Line-level Handwritten Text Recognition (HTR) system implemented with TensorFlow.

Related tags

Deep LearningLineHTR
Overview

Line-level Handwritten Text Recognition with TensorFlow

poster

This model is an extended version of the Simple HTR system implemented by @Harald Scheidl and can handle a full line of text image. Huge thanks to @Harald Scheidl for his great works.

How to run

Go to the src/ directory and run python main.py with these following arguments

Command line arguments

  • --train: train the NN, details see below.
  • --validate: validate the NN, details see below.
  • --beamsearch: use vanilla beam search decoding (better, but slower) instead of best path decoding.
  • --wordbeamsearch: use word beam search decoding (only outputs words contained in a dictionary) instead of best path decoding. This is a custom TF operation and must be compiled from source, more information see corresponding section below. It should not be used when training the NN.

I don't include any pretrained model in this branch so you will need to train the model on your data first

Train model

I created this model for the Cinnamon AI Marathon 2018 competition, they released a small dataset but it's in Vietnamese, so you guys may want to try some other dataset like [4]IAM for English.

As long as your dataset contain a labels.json file like this:

{
    "img1.jpg": "abc xyz",
    ...
    "imgn.jpg": "def ghi"
}

With eachkey is the path to the images file and each value is the ground truth label for that image, this code will works fine.

Learning is visualized by Tensorboard, I tracked the character error rate, word error rate and sentences accuracy for this model. All logs will be saved in ./logs/ folder.
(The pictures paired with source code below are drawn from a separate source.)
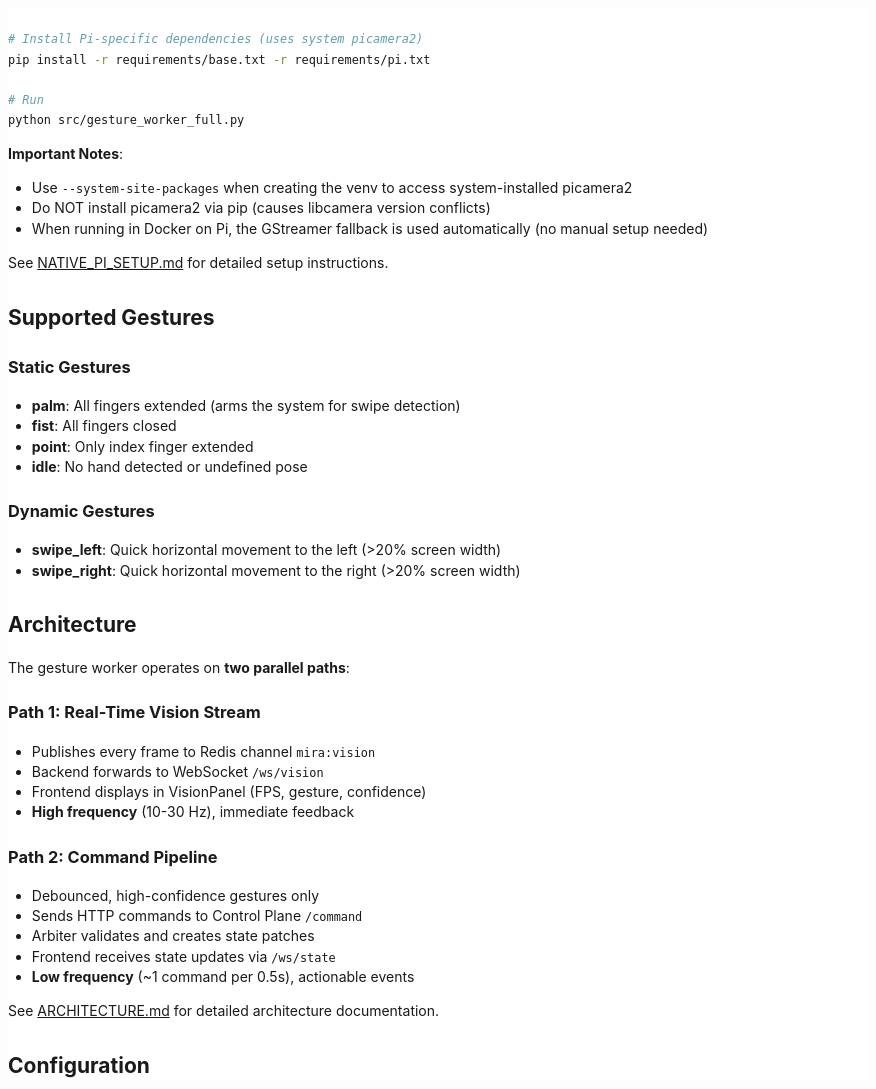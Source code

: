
 ```bash

# Install Pi-specific dependencies (uses system picamera2)
pip install -r requirements/base.txt -r requirements/pi.txt

# Run
python src/gesture_worker_full.py
```

**Important Notes**:

- Use `--system-site-packages` when creating the venv to access system-installed picamera2
- Do NOT install picamera2 via pip (causes libcamera version conflicts)
- When running in Docker on Pi, the GStreamer fallback is used automatically (no manual setup needed)

See [NATIVE_PI_SETUP.md](./NATIVE_PI_SETUP.md) for detailed setup instructions.

## Supported Gestures

### Static Gestures

- **palm**: All fingers extended (arms the system for swipe detection)
- **fist**: All fingers closed
- **point**: Only index finger extended
- **idle**: No hand detected or undefined pose

### Dynamic Gestures

- **swipe_left**: Quick horizontal movement to the left (>20% screen width)
- **swipe_right**: Quick horizontal movement to the right (>20% screen width)

## Architecture

The gesture worker operates on **two parallel paths**:

### Path 1: Real-Time Vision Stream

- Publishes every frame to Redis channel `mira:vision`
- Backend forwards to WebSocket `/ws/vision`
- Frontend displays in VisionPanel (FPS, gesture, confidence)
- **High frequency** (10-30 Hz), immediate feedback

### Path 2: Command Pipeline

- Debounced, high-confidence gestures only
- Sends HTTP commands to Control Plane `/command`
- Arbiter validates and creates state patches
- Frontend receives state updates via `/ws/state`
- **Low frequency** (~1 command per 0.5s), actionable events

See [ARCHITECTURE.md](./ARCHITECTURE.md) for detailed architecture documentation.

## Configuration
You can start a Tensorboard session to see the logs with this command tensorboard --logdir='./logs/'

It's took me about 48 hours with about 13k images on a single GTX 1060 6GB to get down to 0.16 CER on the private testset of the competition.

Information about model

Overview

The model is a extended version of the Simple HTR system @Harald Scheidl implemented It consists of 7 CNN layers, 2 RNN (Bi-LSTM) layers and the CTC loss and decoding layer and can handle a full line of text image

  • The input image is a gray-value image and has a size of 800x64
  • 7 CNN layers map the input image to a feature sequence of size 100x512
  • 2 LSTM layers with 512 units propagate information through the sequence and map the sequence to a matrix of size 100x205. Each matrix-element represents a score for one of the 205 characters at one of the 100 time-steps
  • The CTC layer either calculates the loss value given the matrix and the ground-truth text (when training), or it decodes the matrix to the final text with best path decoding or beam search decoding (when inferring)
  • Batch size is set to 50

Highest accuracy achieved is 0.84 on the private testset of the Cinnamon AI Marathon 2018 competition (measure by Charater Error Rate - CER).

Improve accuracy

If you need a better accuracy, here are some ideas how to improve it [2]:

  • Data augmentation: increase dataset-size by applying further (random) transformations to the input images. At the moment, only random distortions are performed.
  • Remove cursive writing style in the input images (see DeslantImg).
  • Increase input size.
  • Add more CNN layers or use transfer learning on CNN.
  • Replace Bi-LSTM by 2D-LSTM.
  • Replace optimizer: Adam improves the accuracy, however, the number of training epochs increases (see discussion).
  • Decoder: use token passing or word beam search decoding [3] (see CTCWordBeamSearch) to constrain the output to dictionary words.
  • Text correction: if the recognized word is not contained in a dictionary, search for the most similar one.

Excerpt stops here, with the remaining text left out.